Si cette pratique est tant critiquée, c’est qu’elle réveille les instincts les plus primaires, ceux liés à l’appartenance nationale. Au Mexique, la sélection occupe une place très importante dans la culture et la société, et certains ne veulent pas qu’un joueur né hors du pays puisse défendre leur drapeau. Surtout, l’appel à des joueurs naturalisés est parfois vu comme un signe d’infériorité, comme si le réservoir de talents nationaux ne suffisait pas à construire une équipe compétitive. Comme si le Mexique devait se résoudre à aller chercher les recalés de sélections plus puissantes (Brésil et Argentine) pour alimenter la sienne.

Un débat loin d’être clos

Dans beaucoup de cas, les joueurs naturalisés sont en effet venus combler un déficit de garanties à un certain poste, ou servir de roue de secours à la suite de blessures. Rogelio Funes Mori a par exemple profité de la longue absence de Raúl Jiménez suite à sa fracture du crâne pour connaître ses premières sélections cet été, et il apparaît aujourd’hui comme sa doublure naturelle grâce à de bons débuts.
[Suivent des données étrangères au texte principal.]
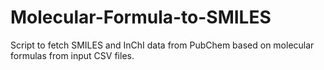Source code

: # Molecular-Formula-to-SMILES
Script to fetch SMILES and InChI data from PubChem based on molecular formulas from input CSV files.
Si l’adaptation rapide du buteur de Monterrey est une bonne nouvelle pour Gerardo Martino et les siens, cela a créé une division au sein des supporters de la sélection. Certains “capitalinos” (habitants de Mexico) notamment, qui méprisent les clubs montants du Nord du pays (dont Monterrey fait partie), ne voient pas en Funes Mori un représentant légitime de leur pays. Ils en viennent même à ressentir de la frustration lorsqu’il marque, comme lors de la dernière Gold Cup ou encore cette semaine face au Honduras (3-0).

Image de l'article :Mexique : les naturalisés, pour quoi faire ?

Arrivé au Mexique à l’été 2018, Doria pourra prétendre à la sélection à partir de 2023, après cinq ans passés sur le sol national.

Malheureusement pour eux, le débat sur la présence des naturalisés ne semble pas près de trouver une issue définitive. Gerardo Martino l’a particulièrement relancé, lui qui avait appelé pas moins de cinq joueurs argentins de naissance lors de son passage sur le banc de la sélection paraguayenne (2007-2011). Avant Funes Mori, les noms des Brésiliens Doria et Camilo Sanvezzo et des Argentins Julio Furch et Alexis Canelo avaient circulé, et on le sait désormais, Martino ne fermera aucune porte.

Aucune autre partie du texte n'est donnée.